Türkiye Bal Üreticileri Merkez Birliği Genel Başkanı Yalçın Sezer, Kastamonu kestane balının dünya geneline mühürlü kutularla ihraç edilen anti-bakteriyel ve iyileştirici özelliği ile kabul gören Yeni Zelenda’daki Manuka balı ile eşdeğer olduğuna dikkat çekti.
Türkiye Bal Üreticileri Merkez Birliği Genel Başkanı Yalçın Sezer, Kastamonu kestane balının dünya geneline mühürlü kutularla ihraç edilen anti-bakteriyel ve iyileştirici özelliği ile kabul gören Yeni Zelenda’daki Manuka balı ile eşdeğer olduğuna dikkat çekti.
Geçtiğimiz temmuz ayında Türkiye Bal Üreticileri Merkez Birliği Genel Başkanlığına seçilen Bozkurtlu bal üreticisi Yalçın Sezer, ülke genelindeki ballara marka değeri kazandırmak için çalışma planladıklarını kaydederek, “Türkiye’de butik ballar olarak nitelendirdiğimiz özel ürünlerimiz bulunuyor. Dünya genelindeki çam balının yüzde 95’i Ege Bölgesinden sağlanıyor. Kırklareli civarında meşe balı özel bir kaliteye sahip. Kastamonu kestane balı da dünya genelinde kabul gören birçok hastalığa iyi geldiği gibi anti bakteriyel özelliği ile meşhur olan Manuka balı ile eşdeğer. Ancak gerekli markalaşma, kalite standardı ve reklam çalışmalarını tamamlayamadığımız için hak ettiği değeri görmüyor.” dedi.
Rekolte ve fiyat düşük
Arılı kovan ve ürün çeşitliliği konusunda Türkiye’nin dünyanın sayılı ülkeleri arasında yer almasına rağmen rekolte ve fiyatta yeterli seviyede olmadığına işaret eden Sezer, üretim ile kaliteyi artıracak çalışmalar yapacaklarını bildirerek şunları söyledi: “Arılı kovan bakımından ikinci sırada yer alan ülkemiz bal ve arı ürünleri çeşitliliği bakımından ilk beşte.
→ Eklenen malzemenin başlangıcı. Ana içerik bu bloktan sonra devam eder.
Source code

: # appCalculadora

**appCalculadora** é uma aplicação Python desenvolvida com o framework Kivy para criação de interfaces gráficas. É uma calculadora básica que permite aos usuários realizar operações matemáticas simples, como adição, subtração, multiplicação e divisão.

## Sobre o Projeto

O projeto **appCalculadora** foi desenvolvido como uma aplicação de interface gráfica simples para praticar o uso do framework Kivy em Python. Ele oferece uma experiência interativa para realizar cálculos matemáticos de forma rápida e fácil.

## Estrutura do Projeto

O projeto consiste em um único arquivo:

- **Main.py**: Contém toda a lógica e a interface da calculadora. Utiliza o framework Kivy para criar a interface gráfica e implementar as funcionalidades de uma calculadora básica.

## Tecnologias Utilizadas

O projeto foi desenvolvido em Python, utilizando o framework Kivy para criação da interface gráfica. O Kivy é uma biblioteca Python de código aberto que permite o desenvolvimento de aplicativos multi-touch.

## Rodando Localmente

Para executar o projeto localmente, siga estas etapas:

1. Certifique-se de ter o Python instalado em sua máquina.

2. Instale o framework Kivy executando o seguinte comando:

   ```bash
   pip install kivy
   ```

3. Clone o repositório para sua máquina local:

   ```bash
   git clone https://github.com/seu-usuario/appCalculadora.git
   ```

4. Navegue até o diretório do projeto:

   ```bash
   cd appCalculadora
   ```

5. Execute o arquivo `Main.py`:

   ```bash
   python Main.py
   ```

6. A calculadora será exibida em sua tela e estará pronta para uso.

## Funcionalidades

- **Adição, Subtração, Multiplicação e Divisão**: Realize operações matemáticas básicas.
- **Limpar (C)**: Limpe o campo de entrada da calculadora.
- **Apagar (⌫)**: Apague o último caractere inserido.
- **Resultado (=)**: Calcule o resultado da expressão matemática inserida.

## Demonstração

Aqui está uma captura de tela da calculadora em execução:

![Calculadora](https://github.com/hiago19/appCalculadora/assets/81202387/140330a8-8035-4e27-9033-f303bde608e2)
Flora ve fauna bakımından zengin olmamıza rağmen rekoltemiz düşük. Kovan başına 200 kilogram verim alabilme potansiyelimiz varken 5 kilo ile yetiniyoruz. Tarım alanı ve arazi ilaçlamaları, kullanılan ilaçlı tohumlar hem arı ölümlerine hem de üretilen balın kimyasal atık ile oluşmasına sebebiyet veriyor. Türkiye bu sebeple birçok ülkede bal, polen, arı sütü konusunda kotalı. Örneğin Arap devletlerinde balın kilosu 600 lira ve bin lira arasında değişiyor. Son 10 yılda girdi maliyetlerimiz artmasına rağmen bizde ürün fiyatı aynı. Yanlış uygulamalarla da yurt dışı pazar ağımızı daraltıyoruz. Tarım ve Orman Bakanlığımızla ihracatımızı artırmak, gençlerimizin sektöre yönlenmesini sağlamak, bal üreticiliği ve arı eğitimi konusunda üreticilerimizi bilinçlendirme çalışmaları için kapsamlı projeler üretmeyi hedefliyoruz. 2018 yılında 110 bin ton olan bal üretimimizi 4 katına çıkarmayı planlıyoruz.”
Manuka balı, Yeni Zelanda’nın dağlık alanlarında bulunan Manuka çiçeklerinde arıların beslenmesi ile oluşuyor. Anti-bakteriyel ve yaraların hızlı iyileşmesi ile bağışıklık sisteminin güçlenmesini sağlayan özellikleri bulunan bu bal Yeni Zelanda’dan tüm dünyaya mühürlü kutularda ihraç ediliyor. Soğuk algınlığı, bronşit, mide ve sindirim sistemi bozukluklarına, ağız, burun kulak iltihabına, yaralanmalar, yanıklar, eklem ağrılarına, bağışıklığı güçlendirmeye, virüslere, mantarlara ve bakterilere karşı iyi geliyor.